The symbolic interaction perspective studies the day-to-day meaning and impact of global inequality, the meanings individuals attach to global stratification and the subjective nature of poverty. Someone applying this view to global inequality would probably focus on understanding the difference between what someone living in a core nation defines as poverty (relative poverty, defined as being unable to live the lifestyle of the average person in your country) and what someone living in a peripheral nation defines as poverty (absolute poverty, defined as being barely able, or unable, to afford basic necessities, such as food).
While stratification in the United States refers to the unequal distribution of resources among individuals, global stratification refers to this unequal distribution among nations. When it comes to global inequality, both economic inequality and social inequality may concentrate the burden of poverty among certain segments of the earth’s population (Myrdal 1970). As the chart below illustrates, people’s life expectancy depends heavily on where they happen to be born.
|Infant Mortality Rate
|2.48 deaths per 1000 live births
|The United States
|6.17 deaths per 1000 live births
|24.50 deaths per 1000 live births
|117.3 deaths per 1000 live births
Most of us are accustomed to thinking of global stratification as economic inequality. For example, we can compare the United States’ average worker’s wage to America’s average wage. Social inequality, however, is just as harmful as economic discrepancies. Prejudice and discrimination—whether against a certain race, ethnicity, religion, or the like—can create and aggravate conditions of economic equality, both within and between nations. Think about the inequity that existed for decades within the nation of South Africa. Apartheid, one of the most extreme cases of institutionalized and legal racism, created a social inequality that earned it the world’s condemnation.
Gender inequity is another global concern. Consider the controversy surrounding female genital mutilation. Nations that practice this female circumcision procedure defend it as a longstanding cultural tradition in certain tribes and argue that the West shouldn’t interfere. Western nations, however, decry the practice and are working to stop it.
Inequalities based on sexual orientation and gender identity exist around the globe. According to Amnesty International, a number of crimes are committed against individuals who do not conform to traditional gender roles or sexual orientations (however those are culturally defined). From culturally sanctioned rape to state-sanctioned executions, the abuses are serious. These legalized and culturally accepted forms of prejudice and discrimination exist everywhere—from the United States to Somalia to Tibet—restricting the freedom of individuals and often putting their lives at risk (Amnesty International 2012).

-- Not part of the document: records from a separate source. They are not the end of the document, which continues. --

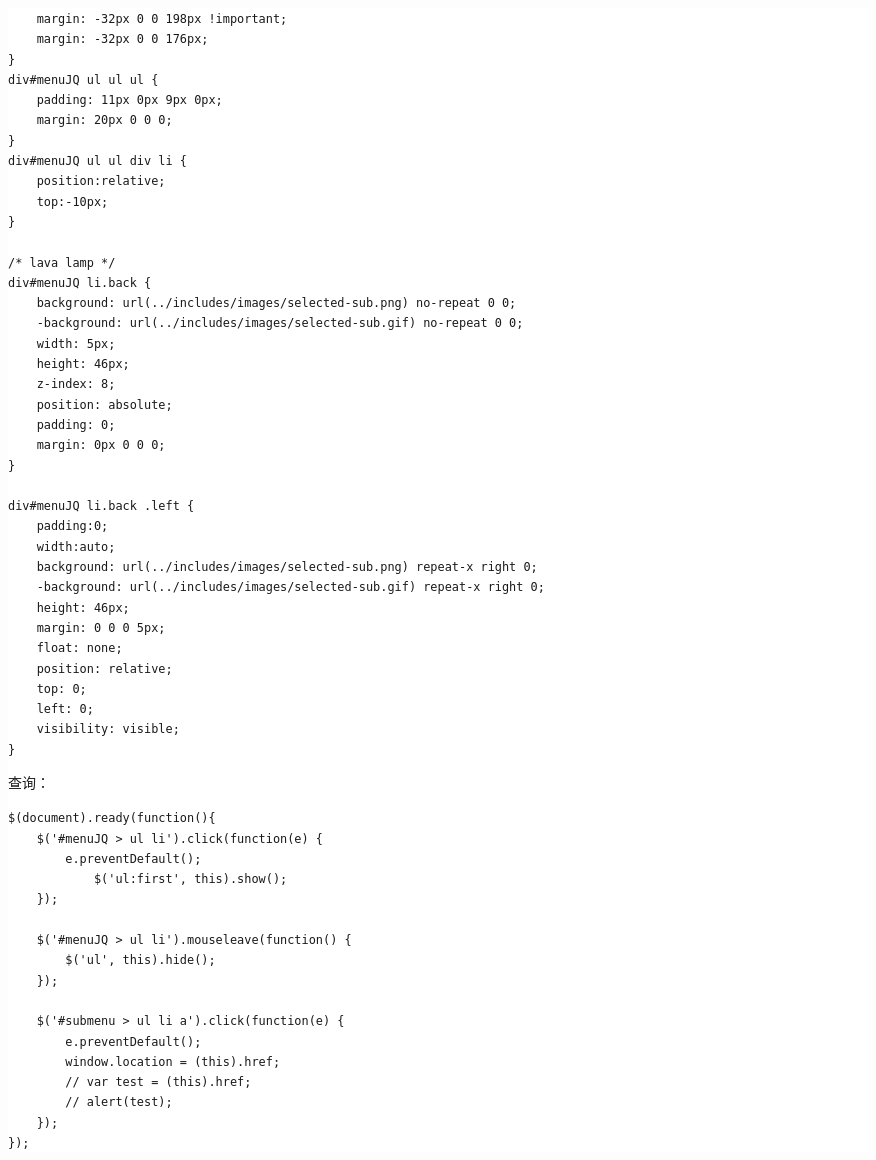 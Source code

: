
 ```
    margin: -32px 0 0 198px !important;
    margin: -32px 0 0 176px;
}
div#menuJQ ul ul ul {
    padding: 11px 0px 9px 0px;  
    margin: 20px 0 0 0; 
}
div#menuJQ ul ul div li {
    position:relative;
    top:-10px;
}

/* lava lamp */
div#menuJQ li.back {
    background: url(../includes/images/selected-sub.png) no-repeat 0 0;
    -background: url(../includes/images/selected-sub.gif) no-repeat 0 0;    
    width: 5px;
    height: 46px;
    z-index: 8;
    position: absolute;
    padding: 0;
    margin: 0px 0 0 0;
}

div#menuJQ li.back .left {
    padding:0;
    width:auto;
    background: url(../includes/images/selected-sub.png) repeat-x right 0;
    -background: url(../includes/images/selected-sub.gif) repeat-x right 0;     
    height: 46px;
    margin: 0 0 0 5px;
    float: none;
    position: relative;
    top: 0;
    left: 0;
    visibility: visible;
} 
```

查询：

```
$(document).ready(function(){
    $('#menuJQ > ul li').click(function(e) {
        e.preventDefault();
            $('ul:first', this).show();
    });

    $('#menuJQ > ul li').mouseleave(function() {
        $('ul', this).hide();
    });

    $('#submenu > ul li a').click(function(e) {
        e.preventDefault();
        window.location = (this).href;
        // var test = (this).href;
        // alert(test);
    });
}); 
```
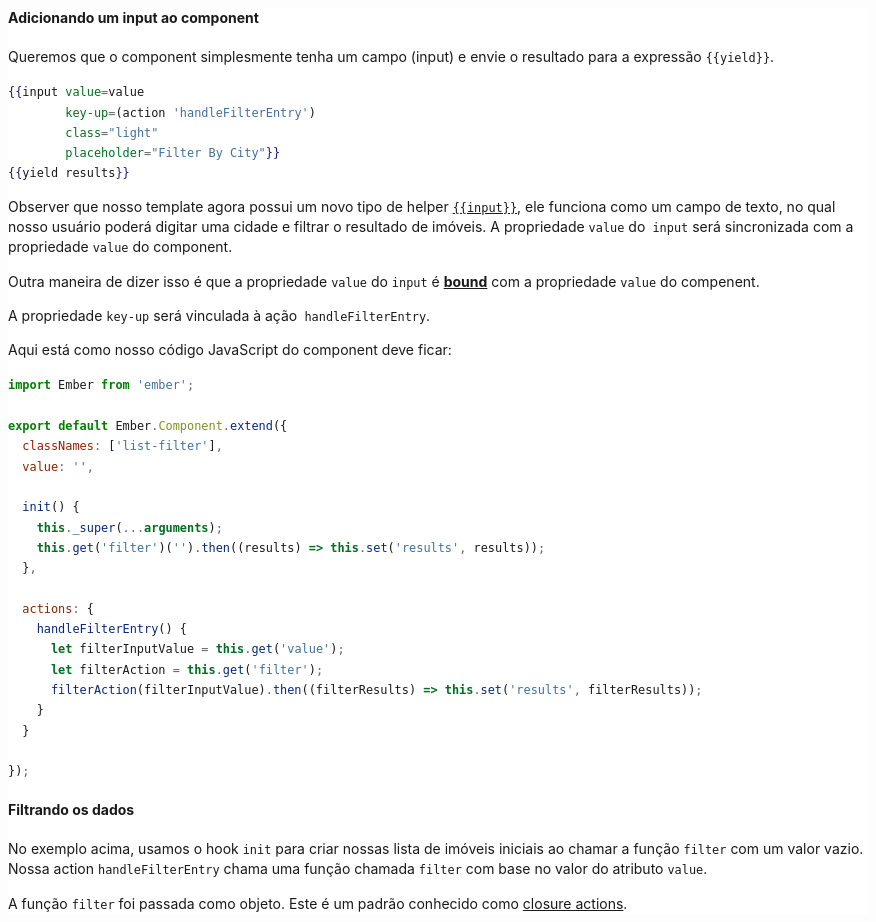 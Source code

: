 #### Adicionando um input ao component

Queremos que o component simplesmente tenha um campo (input) e envie o resultado para a expressão `{{yield}}`.

```app/templates/components/list-filter.hbs
{{input value=value
        key-up=(action 'handleFilterEntry')
        class="light"
        placeholder="Filter By City"}}
{{yield results}}
```
Observer que nosso template agora possui um novo tipo de helper [`{{input}}`](../../templates/input-helpers), ele funciona como um campo de texto, no qual nosso usuário poderá digitar uma cidade e filtrar o resultado de imóveis.
A propriedade `value` do` input` será sincronizada com a propriedade `value` do component.

Outra maneira de dizer isso é que a propriedade `value` do `input` é [**bound**](../../object-model/bindings/) com a propriedade `value` do compenent.

A propriedade `key-up` será vinculada à ação` handleFilterEntry`.

Aqui está como nosso código JavaScript do component deve ficar:

```app/components/list-filter.js
import Ember from 'ember';

export default Ember.Component.extend({
  classNames: ['list-filter'],
  value: '',

  init() {
    this._super(...arguments);
    this.get('filter')('').then((results) => this.set('results', results));
  },

  actions: {
    handleFilterEntry() {
      let filterInputValue = this.get('value');
      let filterAction = this.get('filter');
      filterAction(filterInputValue).then((filterResults) => this.set('results', filterResults));
    }
  }

});
```

#### Filtrando os dados

No exemplo acima, usamos o hook `init` para criar nossas lista de imóveis iniciais ao chamar a função `filter` com um valor vazio.
Nossa action `handleFilterEntry` chama uma função chamada `filter` com base no valor do atributo `value`.

A função `filter` foi passada como objeto. Este é um padrão conhecido como [closure actions](../../components/triggering-changes-with-actions/#toc_passing-the-action-to-the-component).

A major concern when discussing global inequality is how to avoid an ethnocentric bias implying that less-developed nations want to be like those who’ve attained post-industrial global power. Terms such as developing (nonindustrialized) and developed (industrialized) imply that unindustrialized countries are somehow inferior, and must improve to participate successfully in the global economy, a label indicating that all aspects of the economy cross national borders. We must take care how we delineate different countries. Over time, the terminology has shifted to make way for a more inclusive view of the world.
Cold War Terminology
Cold War terminology was developed during the Cold War era (1945–1980). Familiar and still used by many, it classifies countries into first world, second world, and third world nations based on their respective economic development and standards of living. When this nomenclature was developed, capitalistic democracies such as the United States and Japan were considered part of the first world. The poorest, most undeveloped countries were referred to as the third world and included most of sub-Saharan Africa, Latin America, and Asia. The second world was the in-between category: nations not as limited in development as the third world, but not as well off as the first world, having moderate economies and standard of living, such as China or Cuba. Later, sociologist Manual Castells (1998) added the term fourth world to refer to stigmatized minority groups that were denied a political voice all over the globe (indigenous minority populations, prisoners, and the homeless, for example).

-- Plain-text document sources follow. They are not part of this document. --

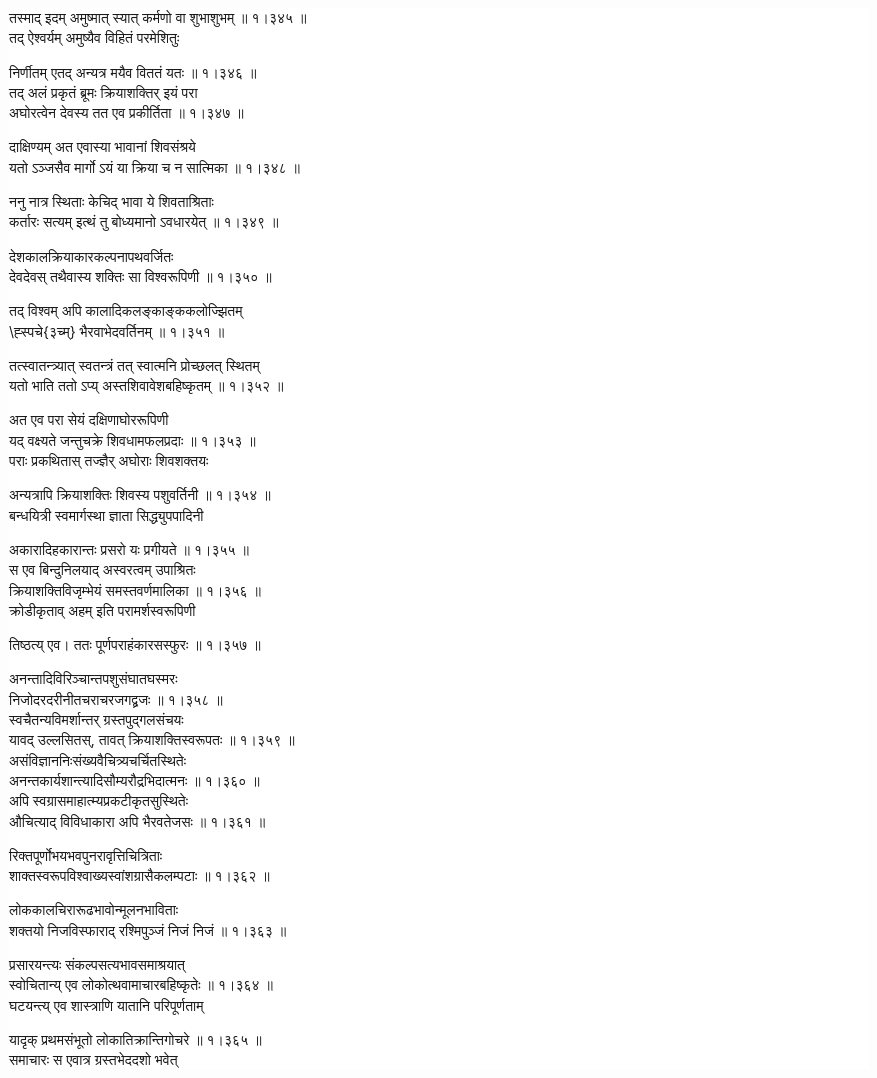 तस्माद् इदम् अमुष्मात् स्यात् कर्मणो वा शुभाशुभम्  ॥ १।३४५ ॥  
तद् ऐश्वर्यम् अमुष्यैव विहितं परमेशितुः   
  
निर्णीतम् एतद् अन्यत्र मयैव विततं यतः  ॥ १।३४६ ॥  
तद् अलं प्रकृतं ब्रूमः क्रियाशक्तिर् इयं परा   
अघोरत्वेन देवस्य तत एव प्रकीर्तिता  ॥ १।३४७ ॥  
  
दाक्षिण्यम् अत एवास्या भावानां शिवसंश्रये   
यतो ऽञ्जसैव मार्गो ऽयं या क्रिया च न सात्मिका  ॥ १।३४८ ॥  
  
ननु नात्र स्थिताः केचिद् भावा ये शिवताश्रिताः   
कर्तारः सत्यम् इत्थं तु बोध्यमानो ऽवधारयेत्  ॥ १।३४९ ॥  
  
देशकालक्रियाकारकल्पनापथवर्जितः   
देवदेवस् तथैवास्य शक्तिः सा विश्वरूपिणी  ॥ १।३५० ॥  
  
तद् विश्वम् अपि कालादिकलङ्काङ्ककलोज्झितम्   
\ह्स्पचे{३च्म्}  भैरवाभेदवर्तिनम्  ॥ १।३५१ ॥  
  
तत्स्वातन्त्र्यात् स्वतन्त्रं तत् स्वात्मनि प्रोच्छलत् स्थितम्   
यतो भाति ततो ऽप्य् अस्तशिवावेशबहिष्कृतम्  ॥ १।३५२ ॥  
  
अत एव परा सेयं दक्षिणाघोररूपिणी   
यद् वक्ष्यते जन्तुचक्रे शिवधामफलप्रदाः  ॥ १।३५३ ॥  
पराः प्रकथितास् तज्ज्ञैर् अघोराः शिवशक्तयः   
  
अन्यत्रापि क्रियाशक्तिः शिवस्य पशुवर्तिनी  ॥ १।३५४ ॥  
बन्धयित्री स्वमार्गस्था ज्ञाता सिद्ध्युपपादिनी   
  
अकारादिहकारान्तः प्रसरो यः प्रगीयते  ॥ १।३५५ ॥  
स एव बिन्दुनिलयाद् अस्वरत्वम् उपाश्रितः      
क्रियाशक्तिविजृम्भेयं समस्तवर्णमालिका  ॥ १।३५६ ॥  
क्रोडीकृताव् अहम् इति परामर्शस्वरूपिणी   
  
तिष्ठत्य् एव। ततः पूर्णपराहंकारसस्फुरः  ॥ १।३५७ ॥  
  
अनन्तादिविरिञ्चान्तपशुसंघातघस्मरः   
निजोदरदरीनीतचराचरजगद्व्रजः  ॥ १।३५८ ॥  
स्वचैतन्यविमर्शान्तर् ग्रस्तपुद्गलसंचयः   
यावद् उल्लसितस्, तावत् क्रियाशक्तिस्वरूपतः  ॥ १।३५९ ॥  
असंविज्ञाननिःसंख्यवैचित्र्यचर्चितस्थितेः   
अनन्तकार्यशान्त्यादिसौम्यरौद्रभिदात्मनः  ॥ १।३६० ॥  
अपि स्वग्रासमाहात्म्यप्रकटीकृतसुस्थितेः   
औचित्याद् विविधाकारा अपि भैरवतेजसः  ॥ १।३६१ ॥  
  
रिक्तपूर्णोभयभवपुनरावृत्तिचित्रिताः   
शाक्तस्वरूपविश्वाख्यस्वांशग्रासैकलम्पटाः  ॥ १।३६२ ॥  
  
लोककालचिरारूढभावोन्मूलनभाविताः   
शक्तयो निजविस्फाराद् रश्मिपुञ्जं निजं निजं  ॥ १।३६३ ॥  
  
प्रसारयन्त्यः संकल्पसत्यभावसमाश्रयात्   
स्वोचितान्य् एव लोकोत्थवामाचारबहिष्कृतेः  ॥ १।३६४ ॥  
घटयन्त्य् एव शास्त्राणि यातानि परिपूर्णताम्   
  
  
यादृक् प्रथमसंभूतो लोकातिक्रान्तिगोचरे  ॥ १।३६५ ॥  
समाचारः स एवात्र ग्रस्तभेददशो भवेत्   
   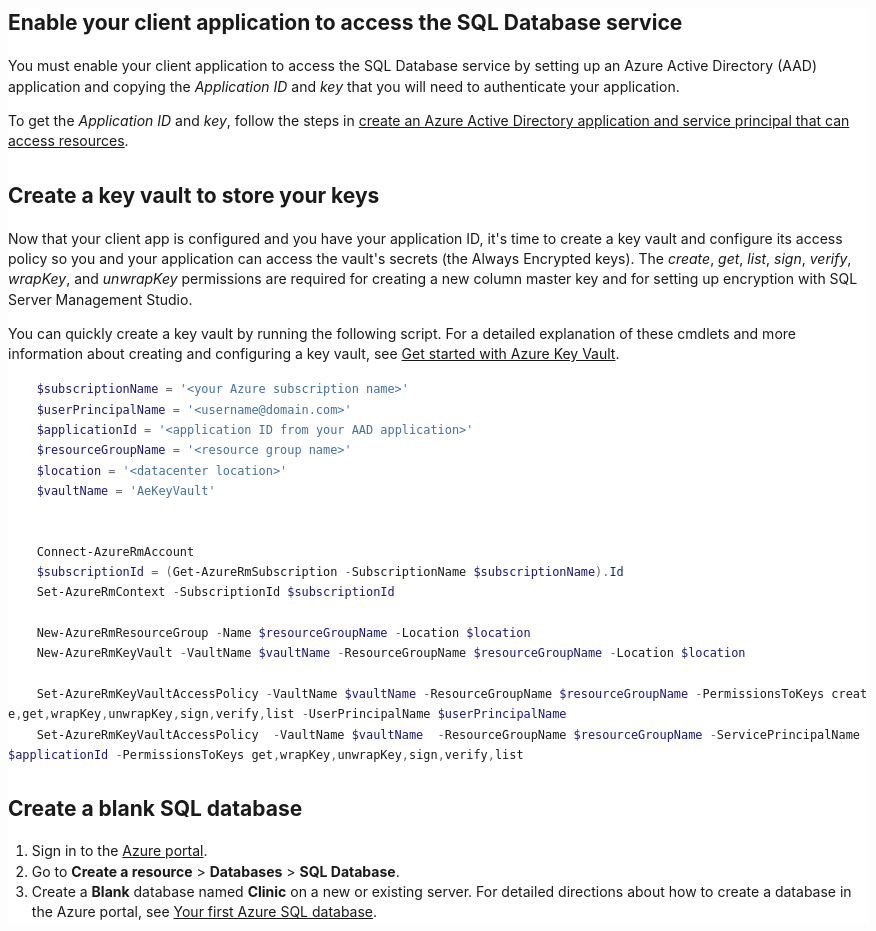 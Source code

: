 ## Enable your client application to access the SQL Database service
You must enable your client application to access the SQL Database service by setting up an Azure Active Directory (AAD) application and copying the *Application ID* and *key* that you will need to authenticate your application.

To get the *Application ID* and *key*, follow the steps in [create an Azure Active Directory application and service principal that can access resources](../active-directory/develop/howto-create-service-principal-portal.md).

## Create a key vault to store your keys
Now that your client app is configured and you have your application ID, it's time to create a key vault and configure its access policy so you and your application can access the vault's secrets (the Always Encrypted keys). The *create*, *get*, *list*, *sign*, *verify*, *wrapKey*, and *unwrapKey* permissions are required for creating a new column master key and for setting up encryption with SQL Server Management Studio.

You can quickly create a key vault by running the following script. For a detailed explanation of these cmdlets and more information about creating and configuring a key vault, see [Get started with Azure Key Vault](../key-vault/key-vault-get-started.md).

```powershell
    $subscriptionName = '<your Azure subscription name>'
    $userPrincipalName = '<username@domain.com>'
    $applicationId = '<application ID from your AAD application>'
    $resourceGroupName = '<resource group name>'
    $location = '<datacenter location>'
    $vaultName = 'AeKeyVault'


    Connect-AzureRmAccount
    $subscriptionId = (Get-AzureRmSubscription -SubscriptionName $subscriptionName).Id
    Set-AzureRmContext -SubscriptionId $subscriptionId

    New-AzureRmResourceGroup -Name $resourceGroupName -Location $location
    New-AzureRmKeyVault -VaultName $vaultName -ResourceGroupName $resourceGroupName -Location $location

    Set-AzureRmKeyVaultAccessPolicy -VaultName $vaultName -ResourceGroupName $resourceGroupName -PermissionsToKeys create,get,wrapKey,unwrapKey,sign,verify,list -UserPrincipalName $userPrincipalName
    Set-AzureRmKeyVaultAccessPolicy  -VaultName $vaultName  -ResourceGroupName $resourceGroupName -ServicePrincipalName $applicationId -PermissionsToKeys get,wrapKey,unwrapKey,sign,verify,list
```



## Create a blank SQL database
1. Sign in to the [Azure portal](https://portal.azure.com/).
2. Go to **Create a resource** > **Databases** > **SQL Database**.
3. Create a **Blank** database named **Clinic** on a new or existing server. For detailed directions about how to create a database in the Azure portal, see [Your first Azure SQL database](sql-database-get-started-portal.md).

Also during the Cold War, global inequality was described in terms of economic development. Along with developing and developed nations, the terms less-developed nation and underdeveloped nation were used. This was the era when the idea of noblesse oblige (first-world responsibility) took root, suggesting that the so-termed developed nations should provide foreign aid to the less-developed and underdeveloped nations in order to raise their standard of living.

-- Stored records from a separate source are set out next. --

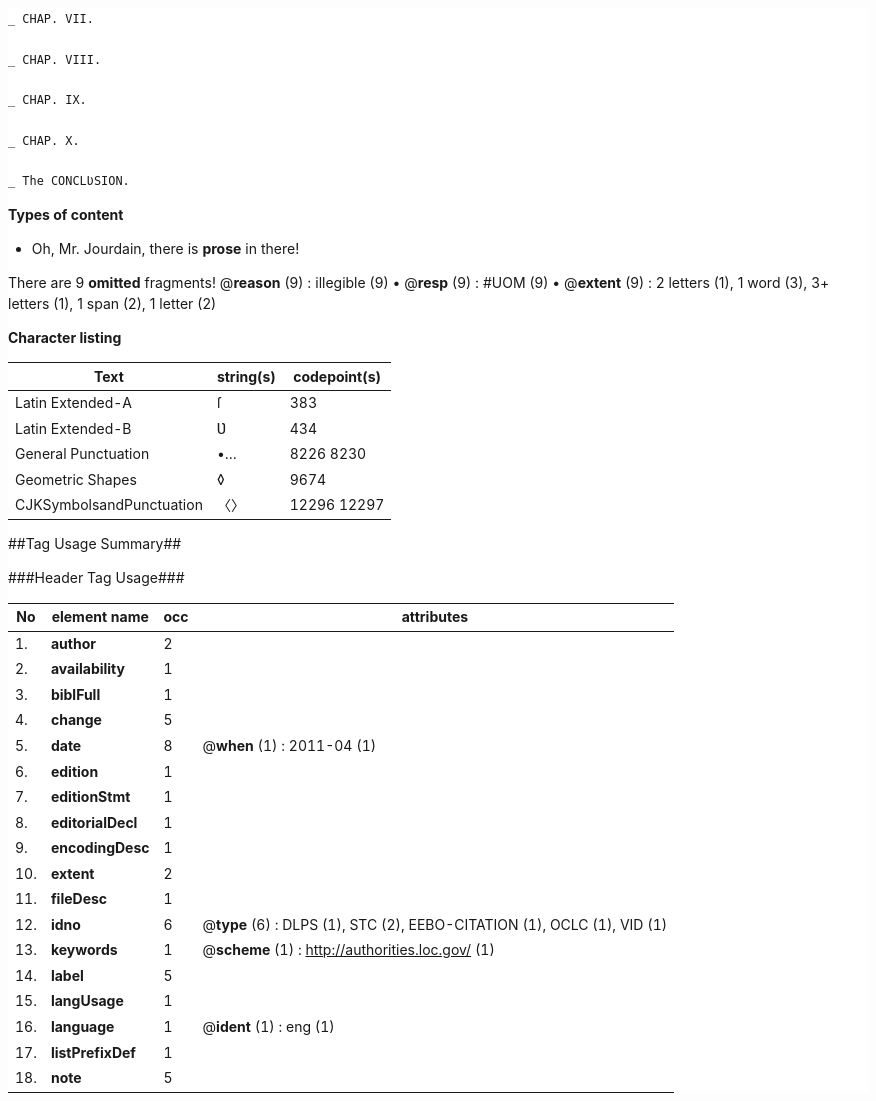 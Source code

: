     _ CHAP. VII.

    _ CHAP. VIII.

    _ CHAP. IX.

    _ CHAP. X.

    _ The CONCLƲSION.

**Types of content**

  * Oh, Mr. Jourdain, there is **prose** in there!

There are 9 **omitted** fragments! 
 @__reason__ (9) : illegible (9)  •  @__resp__ (9) : #UOM (9)  •  @__extent__ (9) : 2 letters (1), 1 word (3), 3+ letters (1), 1 span (2), 1 letter (2)

**Character listing**


|Text|string(s)|codepoint(s)|
|---|---|---|
|Latin Extended-A|ſ|383|
|Latin Extended-B|Ʋ|434|
|General Punctuation|•…|8226 8230|
|Geometric Shapes|◊|9674|
|CJKSymbolsandPunctuation|〈〉|12296 12297|

##Tag Usage Summary##

###Header Tag Usage###

|No|element name|occ|attributes|
|---|---|---|---|
|1.|__author__|2||
|2.|__availability__|1||
|3.|__biblFull__|1||
|4.|__change__|5||
|5.|__date__|8| @__when__ (1) : 2011-04 (1)|
|6.|__edition__|1||
|7.|__editionStmt__|1||
|8.|__editorialDecl__|1||
|9.|__encodingDesc__|1||
|10.|__extent__|2||
|11.|__fileDesc__|1||
|12.|__idno__|6| @__type__ (6) : DLPS (1), STC (2), EEBO-CITATION (1), OCLC (1), VID (1)|
|13.|__keywords__|1| @__scheme__ (1) : http://authorities.loc.gov/ (1)|
|14.|__label__|5||
|15.|__langUsage__|1||
|16.|__language__|1| @__ident__ (1) : eng (1)|
|17.|__listPrefixDef__|1||
|18.|__note__|5||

Immanuel Wallerstein: World Systems Approach
Immanuel Wallerstein’s (1979) world systems approach uses an economic basis to understand global inequality. Wallerstein conceived of the global economy as a complex system that supports an economic hierarchy that placed some nations in positions of power with numerous resources and other nations in a state of economic subordination. Those that were in a state of subordination faced significant obstacles to mobilization.
Core nations are dominant capitalist countries, highly industrialized, technological, and urbanized. For example, Wallerstein contends that the United States is an economic powerhouse that can support or deny support to important economic legislation with far-reaching implications, thus exerting control over every aspect of the global economy and exploiting both semi-peripheral and peripheral nations. We can look at free trade agreements such as the North American Free Trade Agreement (NAFTA) as an example of how a core nation is able to leverage its power to gain the most advantageous position in the matter of global trade.
Peripheral nations have very little industrialization; what they do have often represents the outdated castoffs of core nations or the factories and means of production owned by core nations. They typically have unstable governments, inadequate social programs, and are economically dependent on core nations for jobs and aid. There are abundant examples of countries in this category, such as Vietnam and Cuba. We can be sure the workers in a Cuban cigar factory, for example, which are owned or leased by global core nation companies, are not enjoying the same privileges and rights as U.S. workers.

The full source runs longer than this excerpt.